Should I run rdb_load only?

JBATX · February 10, 2020, 9:49pm

I set up the collector to push a kinesis stream - snowplow-good. Then the enrichment to use kinesis streams - reading from snowplow-good and output to snowplow-enriched. I then configured the s3loader to read from snowplow-enriched and dump the shredded (right term?) files to s3://snowplow-collector/shredded/good. I see that s3loader is producing the files in the tsv format, one event per line. All seems to be working as the documentation says.
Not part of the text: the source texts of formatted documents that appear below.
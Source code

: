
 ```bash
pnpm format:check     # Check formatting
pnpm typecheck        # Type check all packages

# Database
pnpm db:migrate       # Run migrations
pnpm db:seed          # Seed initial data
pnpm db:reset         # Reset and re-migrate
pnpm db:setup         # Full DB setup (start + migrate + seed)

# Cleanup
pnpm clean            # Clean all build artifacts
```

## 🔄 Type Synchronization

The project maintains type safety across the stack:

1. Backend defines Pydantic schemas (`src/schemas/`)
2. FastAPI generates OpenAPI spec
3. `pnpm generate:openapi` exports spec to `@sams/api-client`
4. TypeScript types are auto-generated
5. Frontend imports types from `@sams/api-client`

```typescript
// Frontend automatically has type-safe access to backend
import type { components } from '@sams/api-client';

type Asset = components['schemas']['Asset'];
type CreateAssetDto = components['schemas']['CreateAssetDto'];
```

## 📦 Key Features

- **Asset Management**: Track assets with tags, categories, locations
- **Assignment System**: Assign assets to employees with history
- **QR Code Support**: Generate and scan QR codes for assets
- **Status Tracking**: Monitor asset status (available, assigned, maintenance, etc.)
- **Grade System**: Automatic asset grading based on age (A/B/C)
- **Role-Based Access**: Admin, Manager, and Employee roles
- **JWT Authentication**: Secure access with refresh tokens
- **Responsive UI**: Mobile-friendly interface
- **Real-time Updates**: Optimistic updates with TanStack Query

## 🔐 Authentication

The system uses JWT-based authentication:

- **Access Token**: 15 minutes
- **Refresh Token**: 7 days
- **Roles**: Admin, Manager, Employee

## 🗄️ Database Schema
Redshift is already set up following the documentation and I’m currently trying to get the emretlrunner to load the shredded s3 files into redshift. The problem I am facing is that emretlrunner produces this message even though there are new files in the bucket

java -Dorg.slf4j.simpleLogger.defaultLogLevel=debug -jar snowplow-emr-etl-runner run -c emretlrunner.yml -r /home/collector/config/iglu_resolver.json -t targets --skip staging_stream_enrich

“D, [2020-02-10T21:20:15.933053 #4193] DEBUG – : Initializing EMR jobflow
No logs to process: No Snowplow logs to process since last run”

I suspect that I need to limit the steps that emretlrunner is executing to only the rdb_load step. Is that correct? How do I do that?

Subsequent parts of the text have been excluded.